La serie ya está disponible en Netflix.

De la mano del director Barry Sonnefield, que ya hizo algo similar con la versión cinematográfica de La familia Addams o con la trilogía de Men in black, y del productor Mark Hudis, también experimentado en las ambientaciones de novela gótica gracias a True blood, Una serie de catastróficas desdichas traslada todo el imaginario de Snicket con el respeto y la fidelidad que sus seguidores esperan y desean. Como ya sucedía en la magnífica película de Brad Silberling protagonizada por Jim Carrey, también disponible en Netflix, la serie es muy meticulosa con el material de origen y sus esfuerzos se centran en la recreación más precisa posible de sus personajes, su estética y su pesimismo corrosivo y totalmente paródico.
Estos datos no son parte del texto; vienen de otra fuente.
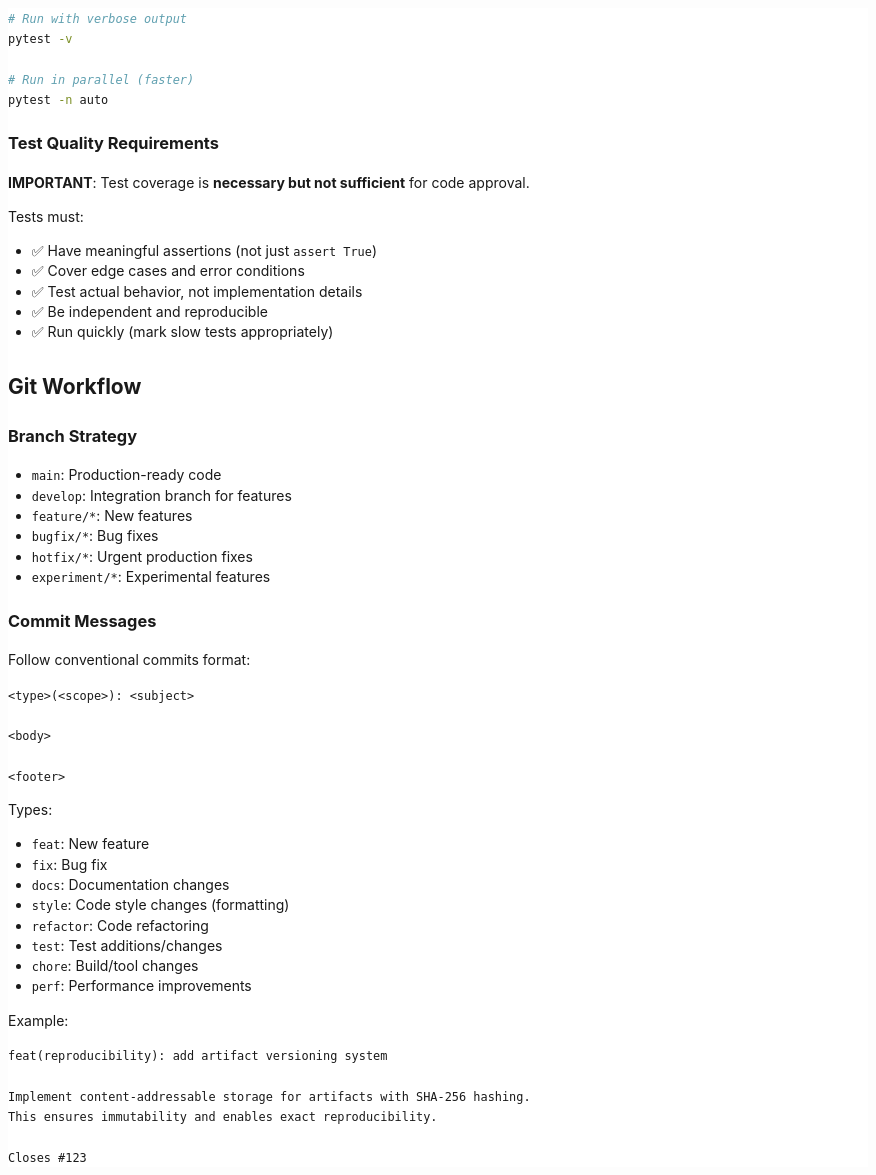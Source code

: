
 ```bash
# Run with verbose output
pytest -v

# Run in parallel (faster)
pytest -n auto
```

### Test Quality Requirements

**IMPORTANT**: Test coverage is **necessary but not sufficient** for code approval.

Tests must:
- ✅ Have meaningful assertions (not just `assert True`)
- ✅ Cover edge cases and error conditions
- ✅ Test actual behavior, not implementation details
- ✅ Be independent and reproducible
- ✅ Run quickly (mark slow tests appropriately)

## Git Workflow

### Branch Strategy

- `main`: Production-ready code
- `develop`: Integration branch for features
- `feature/*`: New features
- `bugfix/*`: Bug fixes
- `hotfix/*`: Urgent production fixes
- `experiment/*`: Experimental features

### Commit Messages

Follow conventional commits format:

```
<type>(<scope>): <subject>

<body>

<footer>
```

Types:
- `feat`: New feature
- `fix`: Bug fix
- `docs`: Documentation changes
- `style`: Code style changes (formatting)
- `refactor`: Code refactoring
- `test`: Test additions/changes
- `chore`: Build/tool changes
- `perf`: Performance improvements

Example:
```
feat(reproducibility): add artifact versioning system

Implement content-addressable storage for artifacts with SHA-256 hashing.
This ensures immutability and enables exact reproducibility.

Closes #123
```
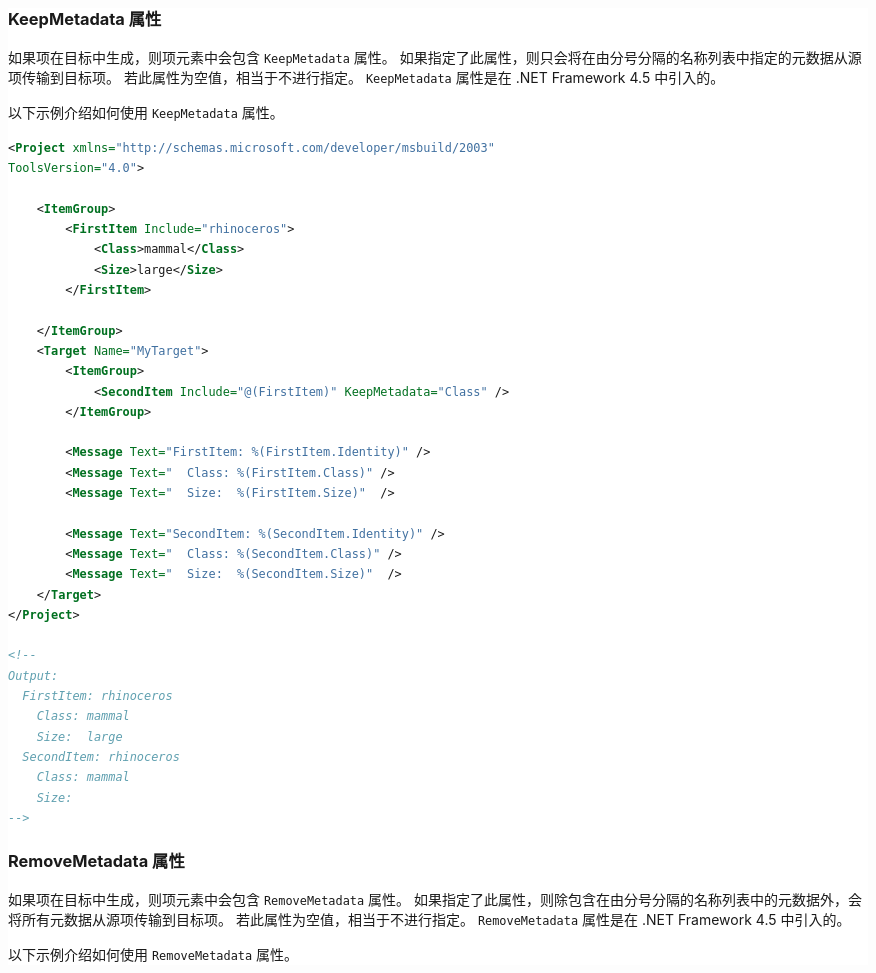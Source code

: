 ### <a name="keepmetadata-attribute"></a><a name="BKMK_KeepMetadata"></a>KeepMetadata 属性

 如果项在目标中生成，则项元素中会包含 `KeepMetadata` 属性。 如果指定了此属性，则只会将在由分号分隔的名称列表中指定的元数据从源项传输到目标项。 若此属性为空值，相当于不进行指定。 `KeepMetadata` 属性是在 .NET Framework 4.5 中引入的。

 以下示例介绍如何使用 `KeepMetadata` 属性。

```xml
<Project xmlns="http://schemas.microsoft.com/developer/msbuild/2003"
ToolsVersion="4.0">

    <ItemGroup>
        <FirstItem Include="rhinoceros">
            <Class>mammal</Class>
            <Size>large</Size>
        </FirstItem>

    </ItemGroup>
    <Target Name="MyTarget">
        <ItemGroup>
            <SecondItem Include="@(FirstItem)" KeepMetadata="Class" />
        </ItemGroup>

        <Message Text="FirstItem: %(FirstItem.Identity)" />
        <Message Text="  Class: %(FirstItem.Class)" />
        <Message Text="  Size:  %(FirstItem.Size)"  />

        <Message Text="SecondItem: %(SecondItem.Identity)" />
        <Message Text="  Class: %(SecondItem.Class)" />
        <Message Text="  Size:  %(SecondItem.Size)"  />
    </Target>
</Project>

<!--
Output:
  FirstItem: rhinoceros
    Class: mammal
    Size:  large
  SecondItem: rhinoceros
    Class: mammal
    Size:
-->
```

### <a name="removemetadata-attribute"></a><a name="BKMK_RemoveMetadata"></a>RemoveMetadata 属性

 如果项在目标中生成，则项元素中会包含 `RemoveMetadata` 属性。 如果指定了此属性，则除包含在由分号分隔的名称列表中的元数据外，会将所有元数据从源项传输到目标项。 若此属性为空值，相当于不进行指定。 `RemoveMetadata` 属性是在 .NET Framework 4.5 中引入的。

 以下示例介绍如何使用 `RemoveMetadata` 属性。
A lo largo de los ocho episodios que forman esta primera temporada, a dos por novela adaptada, la serie huye de experimentos, salidas de tono o intentos fallidos de cambiar la base literaria del proyecto. No quiere reinventar la rueda, sino aproximarse al máximo al origen de todo con sus propias aportaciones y matices. En relación a la película de Carrey, por ejemplo, el seguidor notará algunas actualizaciones interesantes y de perfil más televisivo. La presencia de Neil Patrick Harris es un gancho interesante: el actor norteamericano encarna a un Conde Olaf menos siniestro e histriónico que el de Carrey, pero más irónico, cabroncete y sutil. El desconcierto inicial cuando te encuentras con el personaje rápidamente deriva en fascinación a tenor de su cambio radical de rol interpretativo.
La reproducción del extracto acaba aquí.